Your task is to restate the listing word for word without the pictures.

* * * * *

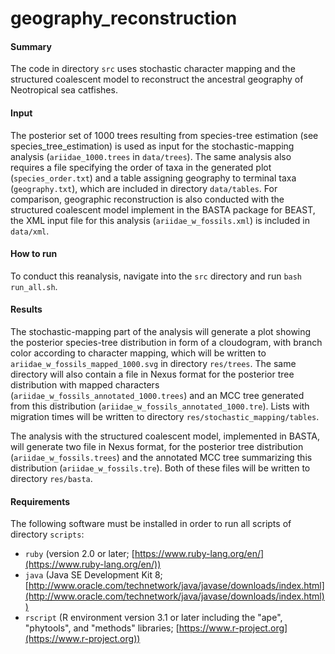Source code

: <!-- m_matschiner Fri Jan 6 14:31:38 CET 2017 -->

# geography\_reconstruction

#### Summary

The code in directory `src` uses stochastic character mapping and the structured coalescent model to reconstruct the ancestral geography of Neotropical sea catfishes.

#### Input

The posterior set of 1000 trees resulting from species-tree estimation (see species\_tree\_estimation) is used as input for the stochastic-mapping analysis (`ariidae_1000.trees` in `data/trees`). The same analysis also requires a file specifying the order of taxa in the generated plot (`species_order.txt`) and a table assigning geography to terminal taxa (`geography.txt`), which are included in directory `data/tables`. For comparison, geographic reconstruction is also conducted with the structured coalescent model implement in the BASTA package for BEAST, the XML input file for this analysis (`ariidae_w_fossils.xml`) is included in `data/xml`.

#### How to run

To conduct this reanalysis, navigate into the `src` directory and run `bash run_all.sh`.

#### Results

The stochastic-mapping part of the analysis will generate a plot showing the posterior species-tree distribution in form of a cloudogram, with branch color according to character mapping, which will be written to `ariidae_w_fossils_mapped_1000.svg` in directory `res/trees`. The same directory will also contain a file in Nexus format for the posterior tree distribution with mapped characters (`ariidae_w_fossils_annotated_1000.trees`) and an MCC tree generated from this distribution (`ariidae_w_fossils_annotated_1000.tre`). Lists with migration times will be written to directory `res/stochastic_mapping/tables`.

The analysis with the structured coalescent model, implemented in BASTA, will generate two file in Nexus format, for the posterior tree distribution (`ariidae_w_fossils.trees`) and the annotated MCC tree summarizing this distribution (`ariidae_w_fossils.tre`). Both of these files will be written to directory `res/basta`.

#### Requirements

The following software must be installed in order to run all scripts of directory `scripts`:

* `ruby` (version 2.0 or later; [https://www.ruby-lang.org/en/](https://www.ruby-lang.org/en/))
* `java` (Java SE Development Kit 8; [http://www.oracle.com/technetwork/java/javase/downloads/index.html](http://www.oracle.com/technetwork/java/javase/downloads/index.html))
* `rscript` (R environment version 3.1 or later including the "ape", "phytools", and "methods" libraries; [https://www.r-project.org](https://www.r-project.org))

* * * * *

**EXPECTED OUTPUT**.
Source code

: <!-- m_matschiner Fri Jan 6 14:31:38 CET 2017 -->

# geography\_reconstruction

#### Summary

The code in directory `src` uses stochastic character mapping and the structured coalescent model to reconstruct the ancestral geography of Neotropical sea catfishes.

#### Input

The posterior set of 1000 trees resulting from species-tree estimation (see species\_tree\_estimation) is used as input for the stochastic-mapping analysis (`ariidae_1000.trees` in `data/trees`). The same analysis also requires a file specifying the order of taxa in the generated plot (`species_order.txt`) and a table assigning geography to terminal taxa (`geography.txt`), which are included in directory `data/tables`. For comparison, geographic reconstruction is also conducted with the structured coalescent model implement in the BASTA package for BEAST, the XML input file for this analysis (`ariidae_w_fossils.xml`) is included in `data/xml`.

#### How to run

To conduct this reanalysis, navigate into the `src` directory and run `bash run_all.sh`.

#### Results

The stochastic-mapping part of the analysis will generate a plot showing the posterior species-tree distribution in form of a cloudogram, with branch color according to character mapping, which will be written to `ariidae_w_fossils_mapped_1000.svg` in directory `res/trees`. The same directory will also contain a file in Nexus format for the posterior tree distribution with mapped characters (`ariidae_w_fossils_annotated_1000.trees`) and an MCC tree generated from this distribution (`ariidae_w_fossils_annotated_1000.tre`). Lists with migration times will be written to directory `res/stochastic_mapping/tables`.

The analysis with the structured coalescent model, implemented in BASTA, will generate two file in Nexus format, for the posterior tree distribution (`ariidae_w_fossils.trees`) and the annotated MCC tree summarizing this distribution (`ariidae_w_fossils.tre`). Both of these files will be written to directory `res/basta`.

#### Requirements

The following software must be installed in order to run all scripts of directory `scripts`:

* `ruby` (version 2.0 or later; [https://www.ruby-lang.org/en/](https://www.ruby-lang.org/en/))
* `java` (Java SE Development Kit 8; [http://www.oracle.com/technetwork/java/javase/downloads/index.html](http://www.oracle.com/technetwork/java/javase/downloads/index.html))
* `rscript` (R environment version 3.1 or later including the "ape", "phytools", and "methods" libraries; [https://www.r-project.org](https://www.r-project.org))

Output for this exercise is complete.